Set down again exactly the lines of the listing below that fall between the line holding "<h3>🔴 Download [Server1]" and the line holding "𝚃𝚊𝚐𝚜: #𝙼𝚘𝚍𝙰𝚙𝚔 #𝙳𝚘𝚠𝚗𝚕𝚘𝚊𝚍𝙼𝚘𝚍𝙰𝚙𝚔", inclusive.
########################################
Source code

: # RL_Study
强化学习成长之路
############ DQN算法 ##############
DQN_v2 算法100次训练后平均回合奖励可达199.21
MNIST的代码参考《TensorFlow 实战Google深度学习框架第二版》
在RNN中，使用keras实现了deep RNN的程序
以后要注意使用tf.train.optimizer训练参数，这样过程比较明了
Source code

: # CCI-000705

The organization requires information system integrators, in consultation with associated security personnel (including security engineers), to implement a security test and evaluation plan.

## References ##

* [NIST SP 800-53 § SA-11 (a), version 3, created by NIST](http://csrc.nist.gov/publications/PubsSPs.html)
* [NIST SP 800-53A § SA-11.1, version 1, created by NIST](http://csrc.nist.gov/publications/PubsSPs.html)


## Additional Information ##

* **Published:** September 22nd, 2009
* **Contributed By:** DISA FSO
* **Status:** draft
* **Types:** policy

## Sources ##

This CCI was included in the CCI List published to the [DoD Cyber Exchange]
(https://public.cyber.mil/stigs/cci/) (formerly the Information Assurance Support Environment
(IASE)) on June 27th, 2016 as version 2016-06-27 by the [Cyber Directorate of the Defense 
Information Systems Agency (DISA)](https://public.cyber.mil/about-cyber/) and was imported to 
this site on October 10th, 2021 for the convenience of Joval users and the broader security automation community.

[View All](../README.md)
########################################
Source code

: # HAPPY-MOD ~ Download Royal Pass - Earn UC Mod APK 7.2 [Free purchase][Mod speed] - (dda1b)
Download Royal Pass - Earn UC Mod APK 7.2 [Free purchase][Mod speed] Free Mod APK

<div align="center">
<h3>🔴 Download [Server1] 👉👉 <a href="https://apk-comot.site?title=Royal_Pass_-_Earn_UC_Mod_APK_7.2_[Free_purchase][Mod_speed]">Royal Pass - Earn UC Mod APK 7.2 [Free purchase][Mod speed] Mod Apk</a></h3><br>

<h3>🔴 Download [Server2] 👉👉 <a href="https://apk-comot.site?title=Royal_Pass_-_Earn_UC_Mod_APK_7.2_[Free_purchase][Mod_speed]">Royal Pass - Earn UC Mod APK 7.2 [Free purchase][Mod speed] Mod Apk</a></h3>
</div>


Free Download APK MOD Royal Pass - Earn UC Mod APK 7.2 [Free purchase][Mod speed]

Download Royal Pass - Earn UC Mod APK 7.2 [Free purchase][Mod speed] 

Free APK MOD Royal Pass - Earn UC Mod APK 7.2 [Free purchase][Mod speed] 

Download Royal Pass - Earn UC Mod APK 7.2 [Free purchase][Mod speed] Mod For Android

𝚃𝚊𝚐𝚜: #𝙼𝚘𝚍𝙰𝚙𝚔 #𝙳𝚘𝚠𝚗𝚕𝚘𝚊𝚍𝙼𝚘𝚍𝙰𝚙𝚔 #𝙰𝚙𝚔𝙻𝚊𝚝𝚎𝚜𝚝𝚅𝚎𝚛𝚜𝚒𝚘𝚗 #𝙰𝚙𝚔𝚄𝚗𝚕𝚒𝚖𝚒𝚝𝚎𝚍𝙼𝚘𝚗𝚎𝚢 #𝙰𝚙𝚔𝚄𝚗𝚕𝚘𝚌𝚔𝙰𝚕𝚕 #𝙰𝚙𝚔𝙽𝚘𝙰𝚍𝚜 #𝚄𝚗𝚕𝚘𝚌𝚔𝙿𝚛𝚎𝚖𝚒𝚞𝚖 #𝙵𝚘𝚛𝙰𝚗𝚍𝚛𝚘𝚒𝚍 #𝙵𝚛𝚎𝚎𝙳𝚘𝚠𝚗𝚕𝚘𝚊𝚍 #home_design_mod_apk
########################################
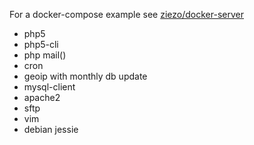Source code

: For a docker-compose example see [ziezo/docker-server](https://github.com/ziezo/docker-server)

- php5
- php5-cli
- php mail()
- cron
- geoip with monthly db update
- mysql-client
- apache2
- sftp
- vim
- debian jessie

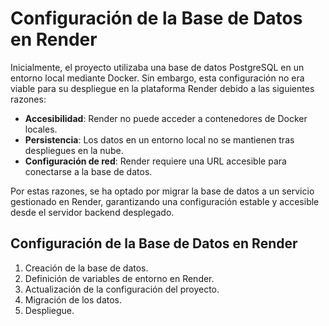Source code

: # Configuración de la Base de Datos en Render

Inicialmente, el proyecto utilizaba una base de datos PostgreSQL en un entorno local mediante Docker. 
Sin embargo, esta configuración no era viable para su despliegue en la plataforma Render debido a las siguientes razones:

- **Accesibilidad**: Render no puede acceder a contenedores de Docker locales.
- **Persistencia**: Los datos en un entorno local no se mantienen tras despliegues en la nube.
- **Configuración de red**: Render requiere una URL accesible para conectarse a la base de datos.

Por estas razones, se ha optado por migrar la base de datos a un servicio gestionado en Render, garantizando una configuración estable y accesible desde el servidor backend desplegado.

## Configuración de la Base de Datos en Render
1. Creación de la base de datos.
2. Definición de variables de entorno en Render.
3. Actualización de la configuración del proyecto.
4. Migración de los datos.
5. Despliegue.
########################################
§ **Exercise solution**:
<h3>🔴 Download [Server1] 👉👉 <a href="https://apk-comot.site?title=Royal_Pass_-_Earn_UC_Mod_APK_7.2_[Free_purchase][Mod_speed]">Royal Pass - Earn UC Mod APK 7.2 [Free purchase][Mod speed] Mod Apk</a></h3><br>

<h3>🔴 Download [Server2] 👉👉 <a href="https://apk-comot.site?title=Royal_Pass_-_Earn_UC_Mod_APK_7.2_[Free_purchase][Mod_speed]">Royal Pass - Earn UC Mod APK 7.2 [Free purchase][Mod speed] Mod Apk</a></h3>
</div>


Free Download APK MOD Royal Pass - Earn UC Mod APK 7.2 [Free purchase][Mod speed]

Download Royal Pass - Earn UC Mod APK 7.2 [Free purchase][Mod speed] 

Free APK MOD Royal Pass - Earn UC Mod APK 7.2 [Free purchase][Mod speed] 

Download Royal Pass - Earn UC Mod APK 7.2 [Free purchase][Mod speed] Mod For Android

𝚃𝚊𝚐𝚜: #𝙼𝚘𝚍𝙰𝚙𝚔 #𝙳𝚘𝚠𝚗𝚕𝚘𝚊𝚍𝙼𝚘𝚍𝙰𝚙𝚔 #𝙰𝚙𝚔𝙻𝚊𝚝𝚎𝚜𝚝𝚅𝚎𝚛𝚜𝚒𝚘𝚗 #𝙰𝚙𝚔𝚄𝚗𝚕𝚒𝚖𝚒𝚝𝚎𝚍𝙼𝚘𝚗𝚎𝚢 #𝙰𝚙𝚔𝚄𝚗𝚕𝚘𝚌𝚔𝙰𝚕𝚕 #𝙰𝚙𝚔𝙽𝚘𝙰𝚍𝚜 #𝚄𝚗𝚕𝚘𝚌𝚔𝙿𝚛𝚎𝚖𝚒𝚞𝚖 #𝙵𝚘𝚛𝙰𝚗𝚍𝚛𝚘𝚒𝚍 #𝙵𝚛𝚎𝚎𝙳𝚘𝚠𝚗𝚕𝚘𝚊𝚍 #home_design_mod_apk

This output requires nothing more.